This 8-Yr Chinese Girl Has Been Selling Veggies On Street For 5 Years! Reason Will Make You Cry

A Chinese girl of 8 yrs is presently the talk of the Internet as everyone wants her to get united with her parents who abandoned her when she was a baby. For quite a few years now, this little girl named Yang Xiuxia has been selling veggies on the street with a hope of meeting her parents.

As per The Daily Mail, the only thing that Yang has wished for, in the past 5 years, is to meet her parents. She presently lives in Lianhu, a village in Tangxia Town of southern China’s Dongguan city, and is better known as Mao Mao.

This 8-Yr Chinese Girl Has Been Selling Veggies On Street For 5 Years! Reason Will Make You Cry - RVCJ Media

It is said that parents of Mao Mao were migrant workers, hailing from Wenchuan city, Sichuan Province. On May 10, 2008, they left the village after leaving Mao Mao outside the house of a neighbor.

The neighbor, Huang Mengyi (70), was shocked when she heard the baby crying outside her house. She told,

“I opened the door and recognized she was the baby of that young man from Sichuan. I rushed to his home, but there was no one to be seen. He had left.”

The villagers believe that Mao Mao was abandoned by her parents because she was born prematurely as well as had pneumonia at that time. Huang has retired from military as a doctor and she takes care of Mao Mao as her own grandchild.
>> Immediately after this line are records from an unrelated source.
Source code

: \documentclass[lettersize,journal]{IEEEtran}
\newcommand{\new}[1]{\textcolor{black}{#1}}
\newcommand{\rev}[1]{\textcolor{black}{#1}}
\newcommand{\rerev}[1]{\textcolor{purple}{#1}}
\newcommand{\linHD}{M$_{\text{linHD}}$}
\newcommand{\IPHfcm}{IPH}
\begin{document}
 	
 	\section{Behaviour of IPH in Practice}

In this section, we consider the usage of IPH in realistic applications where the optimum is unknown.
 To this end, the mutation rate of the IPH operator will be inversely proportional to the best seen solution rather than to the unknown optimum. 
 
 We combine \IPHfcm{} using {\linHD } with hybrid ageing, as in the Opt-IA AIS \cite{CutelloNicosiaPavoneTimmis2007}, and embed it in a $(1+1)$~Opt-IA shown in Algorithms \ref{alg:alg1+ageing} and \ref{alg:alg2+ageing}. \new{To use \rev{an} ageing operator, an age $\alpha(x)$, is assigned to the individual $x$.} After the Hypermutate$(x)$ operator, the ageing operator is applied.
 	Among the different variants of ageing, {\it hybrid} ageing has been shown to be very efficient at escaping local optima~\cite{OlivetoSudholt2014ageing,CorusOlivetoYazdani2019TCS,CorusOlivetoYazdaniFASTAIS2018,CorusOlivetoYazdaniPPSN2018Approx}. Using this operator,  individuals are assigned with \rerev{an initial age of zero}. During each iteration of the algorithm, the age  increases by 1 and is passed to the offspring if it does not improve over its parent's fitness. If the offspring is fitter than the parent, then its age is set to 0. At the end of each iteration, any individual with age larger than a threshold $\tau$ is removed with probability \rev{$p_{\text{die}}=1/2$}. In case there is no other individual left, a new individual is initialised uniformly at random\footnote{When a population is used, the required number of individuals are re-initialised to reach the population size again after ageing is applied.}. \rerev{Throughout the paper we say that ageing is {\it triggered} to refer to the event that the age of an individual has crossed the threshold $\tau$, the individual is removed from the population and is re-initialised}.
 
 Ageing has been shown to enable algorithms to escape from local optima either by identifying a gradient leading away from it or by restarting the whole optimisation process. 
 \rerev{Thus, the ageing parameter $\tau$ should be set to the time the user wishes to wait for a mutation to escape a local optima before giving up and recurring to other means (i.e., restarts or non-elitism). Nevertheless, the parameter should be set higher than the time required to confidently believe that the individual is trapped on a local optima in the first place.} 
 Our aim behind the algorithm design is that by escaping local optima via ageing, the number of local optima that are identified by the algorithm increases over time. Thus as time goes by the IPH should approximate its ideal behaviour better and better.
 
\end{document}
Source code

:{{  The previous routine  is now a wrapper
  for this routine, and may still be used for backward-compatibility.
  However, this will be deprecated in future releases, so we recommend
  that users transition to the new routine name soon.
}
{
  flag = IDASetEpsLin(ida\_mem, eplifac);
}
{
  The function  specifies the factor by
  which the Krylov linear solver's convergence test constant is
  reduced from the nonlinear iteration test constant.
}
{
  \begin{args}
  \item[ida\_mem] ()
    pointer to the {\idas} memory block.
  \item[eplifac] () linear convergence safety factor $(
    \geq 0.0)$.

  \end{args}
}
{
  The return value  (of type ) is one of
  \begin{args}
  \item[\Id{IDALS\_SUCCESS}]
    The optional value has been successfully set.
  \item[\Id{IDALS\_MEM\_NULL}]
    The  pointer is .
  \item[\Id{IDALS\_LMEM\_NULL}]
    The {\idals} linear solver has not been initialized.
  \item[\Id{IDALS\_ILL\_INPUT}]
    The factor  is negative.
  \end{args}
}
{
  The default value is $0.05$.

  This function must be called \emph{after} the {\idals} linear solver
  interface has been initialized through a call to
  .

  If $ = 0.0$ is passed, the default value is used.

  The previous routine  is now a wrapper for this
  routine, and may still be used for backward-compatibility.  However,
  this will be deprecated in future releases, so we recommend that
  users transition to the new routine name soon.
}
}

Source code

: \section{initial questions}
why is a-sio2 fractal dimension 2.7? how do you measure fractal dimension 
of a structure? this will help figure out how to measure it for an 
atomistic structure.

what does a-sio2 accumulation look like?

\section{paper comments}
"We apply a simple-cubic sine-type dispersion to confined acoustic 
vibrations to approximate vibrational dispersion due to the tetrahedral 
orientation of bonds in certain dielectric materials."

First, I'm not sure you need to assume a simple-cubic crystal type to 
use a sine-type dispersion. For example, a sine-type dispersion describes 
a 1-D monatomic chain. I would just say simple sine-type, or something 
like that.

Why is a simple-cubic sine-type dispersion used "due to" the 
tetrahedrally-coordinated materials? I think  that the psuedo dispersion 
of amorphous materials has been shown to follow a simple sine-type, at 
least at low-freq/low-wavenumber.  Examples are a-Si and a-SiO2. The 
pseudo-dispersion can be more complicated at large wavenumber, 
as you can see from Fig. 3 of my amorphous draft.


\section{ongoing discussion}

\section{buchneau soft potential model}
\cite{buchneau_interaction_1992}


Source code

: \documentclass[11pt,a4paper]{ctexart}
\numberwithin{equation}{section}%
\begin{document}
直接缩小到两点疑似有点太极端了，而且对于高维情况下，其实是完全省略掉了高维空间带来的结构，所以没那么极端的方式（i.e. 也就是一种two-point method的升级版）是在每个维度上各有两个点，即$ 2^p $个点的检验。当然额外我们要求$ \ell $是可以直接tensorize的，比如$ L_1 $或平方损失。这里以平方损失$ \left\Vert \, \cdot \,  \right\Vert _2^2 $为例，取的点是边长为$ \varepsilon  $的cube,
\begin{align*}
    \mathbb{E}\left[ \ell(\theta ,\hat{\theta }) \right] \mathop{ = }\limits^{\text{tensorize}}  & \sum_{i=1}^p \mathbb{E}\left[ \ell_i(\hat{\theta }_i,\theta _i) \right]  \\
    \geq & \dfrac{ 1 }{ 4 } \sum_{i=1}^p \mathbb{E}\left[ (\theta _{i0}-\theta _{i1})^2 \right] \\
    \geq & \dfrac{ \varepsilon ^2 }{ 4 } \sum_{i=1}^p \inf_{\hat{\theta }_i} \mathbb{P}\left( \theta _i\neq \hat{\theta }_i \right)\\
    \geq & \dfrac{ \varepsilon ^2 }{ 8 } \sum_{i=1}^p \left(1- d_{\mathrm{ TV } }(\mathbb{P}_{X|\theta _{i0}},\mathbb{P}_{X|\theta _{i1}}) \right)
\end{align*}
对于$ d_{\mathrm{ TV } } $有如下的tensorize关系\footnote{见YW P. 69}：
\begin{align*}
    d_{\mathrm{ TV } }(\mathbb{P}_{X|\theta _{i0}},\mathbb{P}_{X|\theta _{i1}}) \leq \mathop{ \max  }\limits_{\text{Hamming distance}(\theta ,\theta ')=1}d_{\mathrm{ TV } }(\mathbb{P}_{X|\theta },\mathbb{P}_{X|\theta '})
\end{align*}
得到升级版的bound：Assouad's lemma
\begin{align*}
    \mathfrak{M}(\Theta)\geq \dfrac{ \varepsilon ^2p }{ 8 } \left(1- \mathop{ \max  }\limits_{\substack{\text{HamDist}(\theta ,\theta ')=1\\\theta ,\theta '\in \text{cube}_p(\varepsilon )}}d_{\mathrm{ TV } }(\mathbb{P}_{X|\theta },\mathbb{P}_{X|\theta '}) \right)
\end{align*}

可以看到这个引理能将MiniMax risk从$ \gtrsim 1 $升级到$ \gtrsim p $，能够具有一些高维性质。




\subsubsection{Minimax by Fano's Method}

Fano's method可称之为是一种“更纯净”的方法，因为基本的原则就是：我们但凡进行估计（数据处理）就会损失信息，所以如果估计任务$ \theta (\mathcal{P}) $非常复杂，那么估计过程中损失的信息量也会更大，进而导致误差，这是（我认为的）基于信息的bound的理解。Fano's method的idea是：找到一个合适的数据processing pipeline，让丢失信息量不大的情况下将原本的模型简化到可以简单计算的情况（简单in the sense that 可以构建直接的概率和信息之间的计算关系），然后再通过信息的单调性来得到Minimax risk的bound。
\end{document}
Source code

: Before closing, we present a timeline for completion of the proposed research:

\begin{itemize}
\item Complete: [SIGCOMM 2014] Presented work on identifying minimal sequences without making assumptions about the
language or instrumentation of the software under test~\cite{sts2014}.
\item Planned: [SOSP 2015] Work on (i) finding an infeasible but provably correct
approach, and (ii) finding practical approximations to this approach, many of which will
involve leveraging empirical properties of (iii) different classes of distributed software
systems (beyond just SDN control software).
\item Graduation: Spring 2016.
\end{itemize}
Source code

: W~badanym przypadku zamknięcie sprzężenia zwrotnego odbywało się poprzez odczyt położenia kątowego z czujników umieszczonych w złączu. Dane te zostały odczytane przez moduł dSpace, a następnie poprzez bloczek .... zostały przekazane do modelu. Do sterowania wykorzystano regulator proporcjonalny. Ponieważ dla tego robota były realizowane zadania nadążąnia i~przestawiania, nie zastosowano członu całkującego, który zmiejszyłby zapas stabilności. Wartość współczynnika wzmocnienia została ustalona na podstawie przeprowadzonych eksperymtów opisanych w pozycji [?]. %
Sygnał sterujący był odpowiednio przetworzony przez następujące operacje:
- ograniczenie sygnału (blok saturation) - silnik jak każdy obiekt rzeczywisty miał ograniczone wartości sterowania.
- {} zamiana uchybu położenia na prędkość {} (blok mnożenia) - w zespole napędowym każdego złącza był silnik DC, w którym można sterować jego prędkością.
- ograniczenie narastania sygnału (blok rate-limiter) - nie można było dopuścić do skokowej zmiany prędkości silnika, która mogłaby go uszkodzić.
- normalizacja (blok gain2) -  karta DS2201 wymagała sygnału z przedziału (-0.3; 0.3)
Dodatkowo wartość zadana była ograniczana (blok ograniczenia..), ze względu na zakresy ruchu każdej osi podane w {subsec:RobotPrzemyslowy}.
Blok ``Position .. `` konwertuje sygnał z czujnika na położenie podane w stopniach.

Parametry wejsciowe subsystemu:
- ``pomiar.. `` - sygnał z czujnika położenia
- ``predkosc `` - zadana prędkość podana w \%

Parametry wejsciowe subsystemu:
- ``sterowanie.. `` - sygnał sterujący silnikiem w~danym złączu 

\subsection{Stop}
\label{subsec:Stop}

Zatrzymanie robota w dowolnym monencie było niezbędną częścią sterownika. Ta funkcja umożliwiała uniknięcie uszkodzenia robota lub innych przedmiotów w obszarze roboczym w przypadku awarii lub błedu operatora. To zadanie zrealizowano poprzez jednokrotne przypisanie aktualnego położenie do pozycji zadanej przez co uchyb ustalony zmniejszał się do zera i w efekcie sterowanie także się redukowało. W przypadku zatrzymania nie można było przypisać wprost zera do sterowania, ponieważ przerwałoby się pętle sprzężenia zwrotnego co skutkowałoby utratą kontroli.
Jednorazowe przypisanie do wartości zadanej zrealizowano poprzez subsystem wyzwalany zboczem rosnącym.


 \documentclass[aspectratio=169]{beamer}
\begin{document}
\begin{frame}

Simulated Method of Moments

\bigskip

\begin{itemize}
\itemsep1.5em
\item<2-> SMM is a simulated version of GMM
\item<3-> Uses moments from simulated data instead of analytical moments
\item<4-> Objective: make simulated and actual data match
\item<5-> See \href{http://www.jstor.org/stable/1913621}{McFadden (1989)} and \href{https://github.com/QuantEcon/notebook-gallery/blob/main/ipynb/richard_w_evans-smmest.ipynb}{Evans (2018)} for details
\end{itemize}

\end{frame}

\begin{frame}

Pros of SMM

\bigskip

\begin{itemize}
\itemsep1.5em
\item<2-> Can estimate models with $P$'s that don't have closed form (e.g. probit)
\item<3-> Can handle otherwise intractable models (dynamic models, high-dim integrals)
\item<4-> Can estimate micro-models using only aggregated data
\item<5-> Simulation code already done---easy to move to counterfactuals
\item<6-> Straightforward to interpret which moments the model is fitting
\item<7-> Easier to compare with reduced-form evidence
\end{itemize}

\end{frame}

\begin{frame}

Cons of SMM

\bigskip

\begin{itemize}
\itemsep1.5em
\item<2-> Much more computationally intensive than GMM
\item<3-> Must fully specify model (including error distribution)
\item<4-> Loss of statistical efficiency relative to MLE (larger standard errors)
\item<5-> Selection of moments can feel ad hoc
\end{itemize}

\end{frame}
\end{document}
Moreover, she and her husband have also raised Yang Hengqing (27) as their son who was also abandoned in 1988 by his parents.

Mao Mao wrote in her diary,

“Where is my dad? Where is my mum? Dad and mum are in my dream with me. But when I wake up, I don’t see them.”

Mao Mao started selling veggies thinking that she might meet her parents some day while helping the family that raised her. She keeps a sign next to her stand which reads,

“Dear dad and mum, how are you? In 2008 when I was seriously ill, you secretly put me in front of an elderly woman’s house at midnight. Now I’ve recovered, I look forward to being picked up by you. Otherwise, my grandma will have to hand me to the government.”

It also reads,

“Nowhere is home. But at the same time, everywhere is home. I miss having my own home. I miss you, mum and dad.”

We pray that Mao Mao soon meets her real parents.